Malik Neeru, Raghunandan Chitra, Madan Neelu
Department of Obstetrics and Gynaecology, Lady Hardinge Medical College and Smt Sucheta Kriplani Hospital, New Delhi 110001.
J Indian Med Assoc. 2002 Nov;100(11):646, 648, 650-1.
The present prospective study included 173 randomly selected primigravidae at admission in early labour. Of these, 88 cases were of low risk and 85 cases were of high risk, on the basis of antenatal risk factors. All the cases were subjected to a twenty minutes recording of the foetal heart rate patterns and uterine contractions in early labour. It was interesting to note that, 13% of so called low risk pregnancies showed abnormal foetal heart pattern and thus became high risk in labour. No statistically significant difference was seen in the baseline heart rate and variability patterns in low and high risk pregnancies. However, all types of decelerations were more frequent in the high risk pregnancies.
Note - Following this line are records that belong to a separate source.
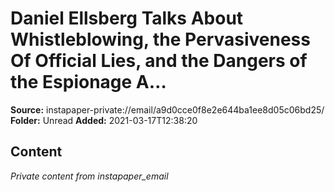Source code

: # Daniel Ellsberg Talks About Whistleblowing, the Pervasiveness Of Official Lies, and the Dangers of the Espionage A…

**Source:** instapaper-private://email/a9d0cce0f8e2e644ba1ee8d05c06bd25/
**Folder:** Unread
**Added:** 2021-03-17T12:38:20




## Content
*Private content from instapaper_email*
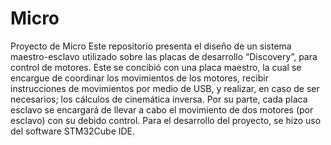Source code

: # Micro
Proyecto de Micro
Este repositorio presenta el diseño de un sistema maestro-esclavo utilizado sobre las placas de desarrollo “Discovery”, para control de motores. 
Este se concibió con una placa maestro, la cual se encargue de coordinar los movimientos de los motores, recibir instrucciones de movimientos por medio de USB, 
y realizar, en caso de ser necesarios; los cálculos de cinemática inversa. Por su parte, cada placa esclavo se encargará de llevar a cabo el movimiento de 
dos motores (por esclavo) con su debido control. Para el desarrollo del proyecto, se hizo uso del software STM32Cube IDE.
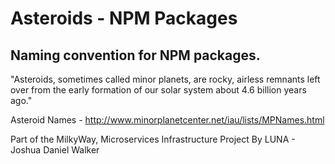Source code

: # Asteroids - NPM Packages

## Naming convention for NPM packages.

"Asteroids, sometimes called minor planets, are rocky, airless remnants left over from the early formation of our solar system about 4.6 billion years ago."

Asteroid Names - http://www.minorplanetcenter.net/iau/lists/MPNames.html


Part of the MilkyWay,
Microservices Infrastructure Project
By LUNA - Joshua Daniel Walker
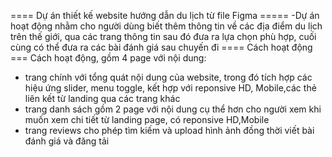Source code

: ==== Dự án thiết kế website hướng dẫn du lịch từ file Figma =====
-Dự án hoạt động nhằm cho người dùng biết thêm thông tin về các địa điểm du lịch trên thế giới, qua các trang thông tin sau đó đưa ra lựa chọn phù hợp, cuối cùng có thể đưa ra các bài đánh giá sau chuyến đi
==== Cách hoạt động ===
Cách hoạt động, gồm 4 page với nội dung:
- trang chính với tổng quát nội dung của website, trong đó tích hợp các hiệu ứng slider, menu toggle, kết hợp với reponsive HD, Mobile,các thẻ liên kết từ landing qua các trang khác
- trang danh sách gồm 2 page với nội dung cụ thể hơn cho người xem khi muốn xem chi tiết từ landing page, có reponsive HD,Mobile
- trang reviews cho phép tìm kiếm và upload hình ảnh đồng thời viết bài đánh giá và đăng tải 
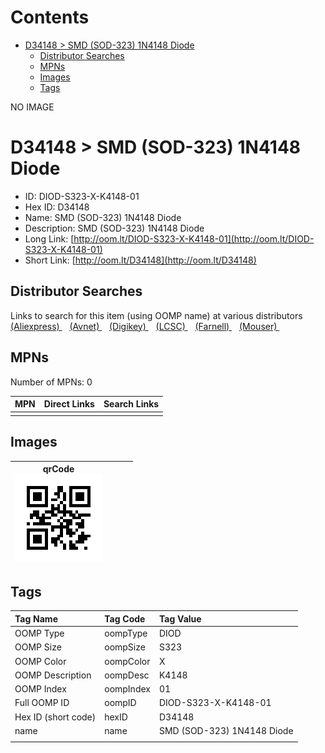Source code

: 



Contents
========

* [D34148 > SMD (SOD-323) 1N4148 Diode](#d34148--smd-sod-323-1n4148-diode)
	* [Distributor Searches](#distributor-searches)
	* [MPNs](#mpns)
	* [Images](#images)
	* [Tags](#tags)
  
NO IMAGE  
# D34148 > SMD (SOD-323) 1N4148 Diode

- ID: DIOD-S323-X-K4148-01
- Hex ID: D34148
- Name: SMD (SOD-323) 1N4148 Diode
- Description: SMD (SOD-323) 1N4148 Diode
- Long Link: [http://oom.lt/DIOD-S323-X-K4148-01](http://oom.lt/DIOD-S323-X-K4148-01)
- Short Link: [http://oom.lt/D34148](http://oom.lt/D34148)

## Distributor Searches
  
Links to search for this item (using OOMP name) at various distributors  
[(Aliexpress) ](https://www.aliexpress.com/wholesale?SearchText=1117SMD+SOD-323+1N4148+Diode)&nbsp;&nbsp;&nbsp;[(Avnet) ](https://www.avnet.com/shop/us/search/SMD+SOD-323+1N4148+Diode)&nbsp;&nbsp;&nbsp;[(Digikey) ](https://www.digikey.co.uk/en/products/result?s=SMD+SOD-323+1N4148+Diode)&nbsp;&nbsp;&nbsp;[(LCSC) ](https://www.lcsc.com/search?q=SMD+SOD-323+1N4148+Diode)&nbsp;&nbsp;&nbsp;[(Farnell) ](https://uk.farnell.com/search?st=SMD+SOD-323+1N4148+Diode)&nbsp;&nbsp;&nbsp;[(Mouser) ](https://www.mouser.com/c/?q=SMD+SOD-323+1N4148+Diode)&nbsp;&nbsp;&nbsp;
## MPNs
  
Number of MPNs: 0  

|MPN|Direct Links|Search Links|
| :--- | :--- | :--- |
||||

## Images
  

|qrCode<br>[![](https://raw.githubusercontent.com/oomlout/oomlout_OOMP_parts_V2/main/DIOD/S323/X/K4148/01/qrCode_140.png)](https://github.com/oomlout/oomlout_OOMP_parts_V2/tree/main/DIOD/S323/X/K4148/01/qrCode.png)||||
| :---: | :---: | :---: | :---: |

## Tags
  

|Tag Name|Tag Code|Tag Value|
| :--- | :--- | :--- |
|OOMP Type|oompType|DIOD|
|OOMP Size|oompSize|S323|
|OOMP Color|oompColor|X|
|OOMP Description|oompDesc|K4148|
|OOMP Index|oompIndex|01|
|Full OOMP ID|oompID|DIOD-S323-X-K4148-01|
|Hex ID (short code)|hexID|D34148|
|name|name|SMD (SOD-323) 1N4148 Diode|
||||
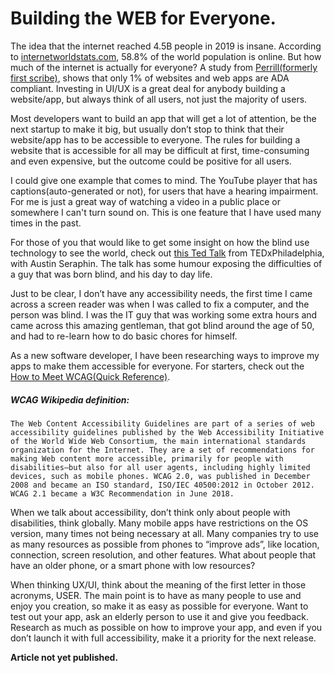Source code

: # Building the WEB for Everyone.

The idea that the internet reached 4.5B people in 2019 is insane. According to [internetworldstats.com](https://internetworldstats.com/stats.htm), 58.8% of the world population is online. But how much of the internet is actually for everyone? A study from [Perrill(formerly first scribe)](https://www.perrill.com/why-accessibility-should-be-a-top-priority-for-every-business-website/), shows that only 1% of websites and web apps are ADA compliant. Investing in UI/UX is a great deal for anybody building a website/app, but always think of all users, not just the majority of users.

Most developers want to build an app that will get a lot of attention, be the next startup to make it big, but usually don’t stop to think that their website/app has to be accessible to everyone. The rules for building a website that is accessible for all may be difficult at first, time-consuming and even expensive, but the outcome could be positive for all users.

I could give one example that comes to mind. The YouTube player that has captions(auto-generated or not), for users that have a hearing impairment. For me is just a great way of watching a video in a public place or somewhere I can't turn sound on. This is one feature that I have used many times in the past.

For those of you that would like to get some insight on how the blind use technology to see the world, check out [this Ted Talk](https://www.youtube.com/watch?v=0EQOZRIA-nA) from TEDxPhiladelphia, with Austin Seraphin. The talk has some humour exposing the difficulties of a guy that was born blind, and his day to day life.

Just to be clear, I don’t have any accessibility needs, the first time I came across a screen reader was when I was called to fix a computer, and the person was blind. I was the IT guy that was working some extra hours and came across this amazing gentleman, that got blind around the age of 50, and had to re-learn how to do basic chores for himself.

As a new software developer, I have been researching ways to improve my apps to make them accessible for everyone. For starters, check out the [How to Meet WCAG(Quick Reference)](https://www.w3.org/WAI/WCAG21/quickref/).

##### WCAG Wikipedia definition:

`The Web Content Accessibility Guidelines are part of a series of web accessibility guidelines published by the Web Accessibility Initiative of the World Wide Web Consortium, the main international standards organization for the Internet. They are a set of recommendations for making Web content more accessible, primarily for people with disabilities—but also for all user agents, including highly limited devices, such as mobile phones. WCAG 2.0, was published in December 2008 and became an ISO standard, ISO/IEC 40500:2012 in October 2012. WCAG 2.1 became a W3C Recommendation in June 2018.`

When we talk about accessibility, don’t think only about people with disabilities, think globally. Many mobile apps have restrictions on the OS version, many times not being necessary at all. Many companies try to use as many resources as possible from phones to “improve ads”, like location, connection, screen resolution, and other features. What about people that have an older phone, or a smart phone with low resources?

When thinking UX/UI, think about the meaning of the first letter in those acronyms, USER. The main point is to have as many people to use and enjoy you creation, so make it as easy as possible for everyone. Want to test out your app, ask an elderly person to use it and give you feedback. Research as much as possible on how to improve your app, and even if you don’t launch it with full accessibility, make it a priority for the next release.

**Article not yet published.**
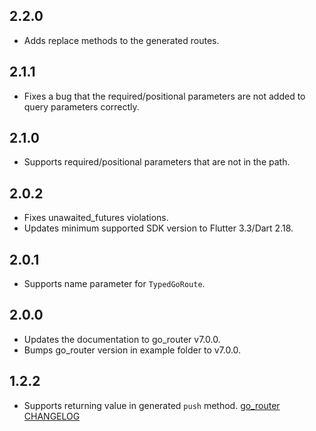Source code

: ## 2.2.0

* Adds replace methods to the generated routes.

## 2.1.1

* Fixes a bug that the required/positional parameters are not added to query parameters correctly.

## 2.1.0

* Supports required/positional parameters that are not in the path.

## 2.0.2

* Fixes unawaited_futures violations.
* Updates minimum supported SDK version to Flutter 3.3/Dart 2.18.

## 2.0.1

* Supports name parameter for `TypedGoRoute`.
## 2.0.0

* Updates the documentation to go_router v7.0.0.
* Bumps go_router version in example folder to v7.0.0.

## 1.2.2

* Supports returning value in generated `push` method. [go_router CHANGELOG](https://github.com/flutter/packages/blob/main/packages/go_router/CHANGELOG.md#650)

## 1.2.1

* Supports opt-in required extra parameters. [#117261](https://github.com/flutter/flutter/issues/117261)

## 1.2.0

* Adds Support for ShellRoute

## 1.1.7

* Supports default values for `Set`, `List` and `Iterable` route parameters.

## 1.1.6

* Generates the const enum map for enums used in `List`, `Set` and `Iterable`.

## 1.1.5

* Replaces unnecessary Flutter SDK constraint with corresponding Dart
  SDK constraint.

## 1.1.4

* Fixes the example for the default values in the README.

## 1.1.3

* Updates router_config to not passing itself as `extra`.

## 1.1.2

* Adds support for Iterables, Lists and Sets in query params for TypedGoRoute. [#108437](https://github.com/flutter/flutter/issues/108437).

## 1.1.1

* Support for the generation of the pushReplacement method has been added.

## 1.1.0

* Supports default value for the route parameters.

## 1.0.16

* Update the documentation to go_router v6.0.0.
* Bumps go_router version in example folder to v6.0.0.

## 1.0.15

* Avoids using deprecated DartType.element2.

## 1.0.14

* Bumps go_router version in example folder to v5.0.0.
* Bumps flutter version to 3.3.0.

## 1.0.13

* Supports the latest `package:analyzer`.

## 1.0.12

* Adds support for enhanced enums. [#105876](https://github.com/flutter/flutter/issues/105876).

## 1.0.11

* Replace mentions of the deprecated `GoRouteData.buildPage` with `GoRouteData.buildPageWithState`.

## 1.0.10

* Adds a lint ignore for deprecated member in the example.

## 1.0.9

* Fixes lint warnings.

## 1.0.8

* Updates `analyzer` to 4.4.0.
* Removes the usage of deprecated API in `analyzer`.

## 1.0.7

* Supports newer versions of `analyzer`.

## 1.0.6

* Uses path-based deps in example.

## 1.0.5

* Update example to avoid using `push()` to push the same page since is not supported. [#105150](https://github.com/flutter/flutter/issues/105150)

## 1.0.4

* Adds `push` method to generated GoRouteData's extension. [#103025](https://github.com/flutter/flutter/issues/103025)

## 1.0.3

* Fixes incorrect separator at location path on Windows. [#102710](https://github.com/flutter/flutter/issues/102710)

## 1.0.2

* Changes the parameter name of the auto-generated `go` method from `buildContext` to `context`.

## 1.0.1

* Documentation fixes. [#102713](https://github.com/flutter/flutter/issues/102713).

## 1.0.0

* First release.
It was observed that as compared to baseline heart rate and variability, decelerations were better predictors of a poor perinatal outcome especially late decelerations and variable decelerations with ominous features, the mean Apgar scores at one minute of the two being 5.6 and 6.8 respectively.
本前瞻性研究纳入了173例在产程早期入院时随机选取的初产妇。其中,根据产前危险因素,88例为低风险,85例为高风险。所有病例均在产程早期进行了20分钟的胎儿心率模式和子宫收缩记录。值得注意的是,13%的所谓低风险妊娠显示胎儿心脏模式异常,因此在分娩时成为高风险。低风险和高风险妊娠的基线心率和变异性模式未见统计学显著差异。然而,所有类型的减速在高风险妊娠中更为频繁。观察发现,与基线心率和变异性相比,减速尤其是伴有不祥特征的晚期减速和变异减速是围产期不良结局的更好预测指标,二者出生后1分钟的平均阿氏评分分别为5.6和6.8。